## INPUT DATA

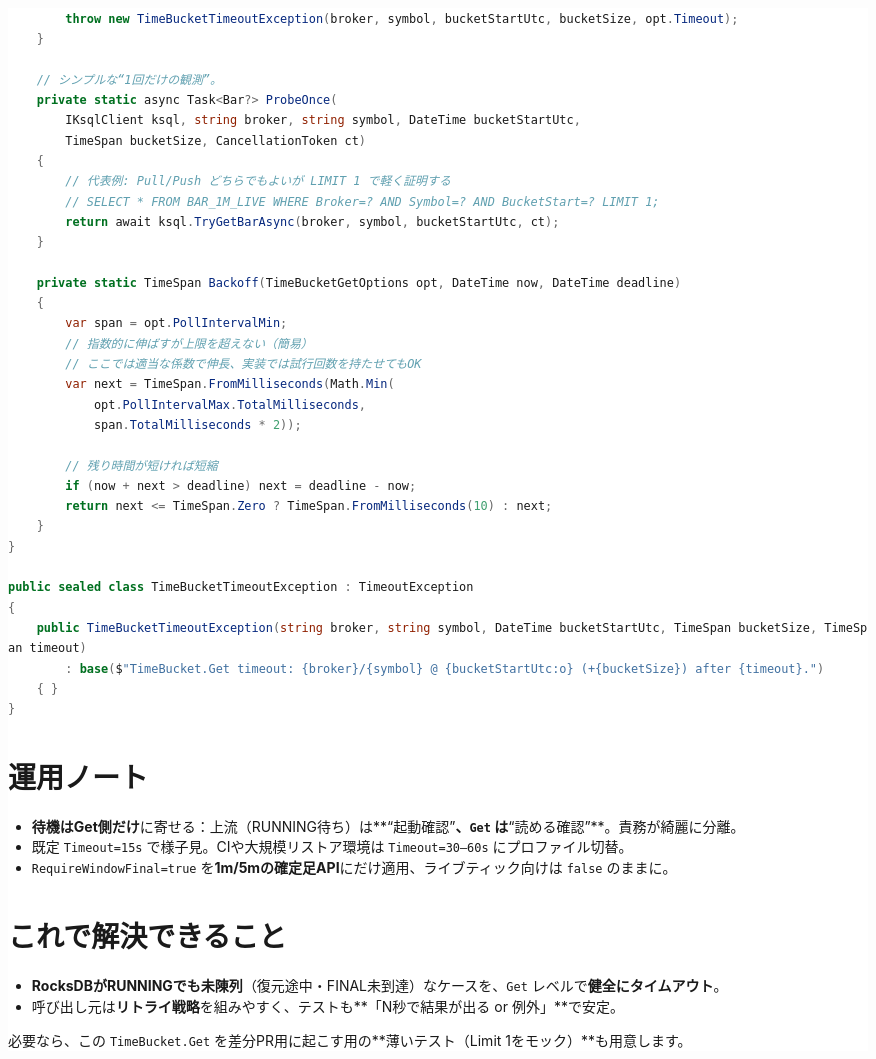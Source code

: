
 ```csharp
        throw new TimeBucketTimeoutException(broker, symbol, bucketStartUtc, bucketSize, opt.Timeout);
    }

    // シンプルな“1回だけの観測”。
    private static async Task<Bar?> ProbeOnce(
        IKsqlClient ksql, string broker, string symbol, DateTime bucketStartUtc,
        TimeSpan bucketSize, CancellationToken ct)
    {
        // 代表例: Pull/Push どちらでもよいが LIMIT 1 で軽く証明する
        // SELECT * FROM BAR_1M_LIVE WHERE Broker=? AND Symbol=? AND BucketStart=? LIMIT 1;
        return await ksql.TryGetBarAsync(broker, symbol, bucketStartUtc, ct);
    }

    private static TimeSpan Backoff(TimeBucketGetOptions opt, DateTime now, DateTime deadline)
    {
        var span = opt.PollIntervalMin;
        // 指数的に伸ばすが上限を超えない（簡易）
        // ここでは適当な係数で伸長、実装では試行回数を持たせてもOK
        var next = TimeSpan.FromMilliseconds(Math.Min(
            opt.PollIntervalMax.TotalMilliseconds,
            span.TotalMilliseconds * 2));

        // 残り時間が短ければ短縮
        if (now + next > deadline) next = deadline - now;
        return next <= TimeSpan.Zero ? TimeSpan.FromMilliseconds(10) : next;
    }
}

public sealed class TimeBucketTimeoutException : TimeoutException
{
    public TimeBucketTimeoutException(string broker, string symbol, DateTime bucketStartUtc, TimeSpan bucketSize, TimeSpan timeout)
        : base($"TimeBucket.Get timeout: {broker}/{symbol} @ {bucketStartUtc:o} (+{bucketSize}) after {timeout}.")
    { }
}
```

# 運用ノート
- **待機はGet側だけ**に寄せる：上流（RUNNING待ち）は**“起動確認”**、`Get` は**“読める確認”**。責務が綺麗に分離。
- 既定 `Timeout=15s` で様子見。CIや大規模リストア環境は `Timeout=30–60s` にプロファイル切替。
- `RequireWindowFinal=true` を**1m/5mの確定足API**にだけ適用、ライブティック向けは `false` のままに。

# これで解決できること
- **RocksDBがRUNNINGでも未陳列**（復元途中・FINAL未到達）なケースを、`Get` レベルで**健全にタイムアウト**。
- 呼び出し元は**リトライ戦略**を組みやすく、テストも**「N秒で結果が出る or 例外」**で安定。

必要なら、この `TimeBucket.Get` を差分PR用に起こす用の**薄いテスト（Limit 1をモック）**も用意します。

## PROBLEM
Look through the entries above, find each line containing "TimeSpan", and copy it.

## YOUR SOLUTION
        TimeSpan bucketSize, CancellationToken ct)
    private static TimeSpan Backoff(TimeBucketGetOptions opt, DateTime now, DateTime deadline)
        var next = TimeSpan.FromMilliseconds(Math.Min(
        return next <= TimeSpan.Zero ? TimeSpan.FromMilliseconds(10) : next;
    public TimeBucketTimeoutException(string broker, string symbol, DateTime bucketStartUtc, TimeSpan bucketSize, TimeSpan timeout)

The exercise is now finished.